Current Report Pursuant to Section 13 or 15(d) of
The Securities Exchange Act of 1934

Date of report (Date of earliest event reported): March 8, 2019

USA TECHNOLOGIES, INC.
(Exact name of registrant as specified in its charter)

Pennsylvania
001-33365
232679963
     
(State or other jurisdiction of incorporation or organization)
(Commission File Number)
(I.R.S. Employer Identification No.)

100 Deerfield Lane, Suite 300
Malvern, Pennsylvania 19355
(Address of principal executive offices and zip code)

Registrant’s telephone number, including area code: 610-989-0340

n/a
Former name or former address, if changed since last report

Check the appropriate box below if the Form 8-K filing is intended to simultaneously satisfy the filing obligation of the registrant under any of the following provisions:


Written communications pursuant to Rule 425 under the Securities Act (17 CFR 230.425)


Soliciting material pursuant to Rule 14a-12 under the Exchange Act (17 CFR 240.14a-12)


Pre-commencement communications pursuant to Rule 14d-2(b) under the Exchange Act (17 CFR 240.14d-2(b))


Pre-commencement communications pursuant to Rule 13e-4(c) under the Exchange Act (17 CFR 240.13e-4(c))

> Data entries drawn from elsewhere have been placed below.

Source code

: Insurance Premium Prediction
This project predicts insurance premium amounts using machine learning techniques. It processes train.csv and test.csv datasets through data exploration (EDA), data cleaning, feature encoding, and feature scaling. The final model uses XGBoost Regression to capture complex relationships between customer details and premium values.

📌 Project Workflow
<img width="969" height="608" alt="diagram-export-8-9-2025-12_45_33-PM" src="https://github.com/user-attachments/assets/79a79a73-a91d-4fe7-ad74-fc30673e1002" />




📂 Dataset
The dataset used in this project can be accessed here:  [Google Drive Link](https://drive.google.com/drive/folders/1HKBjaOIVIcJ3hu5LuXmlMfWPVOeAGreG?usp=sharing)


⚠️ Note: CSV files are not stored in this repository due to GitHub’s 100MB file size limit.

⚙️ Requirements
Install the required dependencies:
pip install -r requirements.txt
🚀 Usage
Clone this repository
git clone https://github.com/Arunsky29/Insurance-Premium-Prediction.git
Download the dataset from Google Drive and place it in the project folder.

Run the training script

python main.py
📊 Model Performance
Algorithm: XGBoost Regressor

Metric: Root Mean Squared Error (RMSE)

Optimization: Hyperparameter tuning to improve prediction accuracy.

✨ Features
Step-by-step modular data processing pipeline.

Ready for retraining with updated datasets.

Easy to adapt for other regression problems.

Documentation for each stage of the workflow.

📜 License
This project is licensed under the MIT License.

Indicate by check mark whether the registrant is an emerging growth company as defined in Rule 405 of the Securities Act of 1933 (§230.405 of this chapter) or Rule 12b-2 of the Securities Exchange Act of 1934 (§240.12b-2 of this chapter).

Emerging growth company

If an emerging growth company, indicate by check mark if the registrant has elected not to use the extended transition period for complying with any new or revised financial accounting standards provided pursuant to Section 13(a) of the Exchange Act.
 



Item 4.01.
Change in Registrant’s Certifying Accountant.

(b) Engagement of New Independent Registered Public Accounting Firm.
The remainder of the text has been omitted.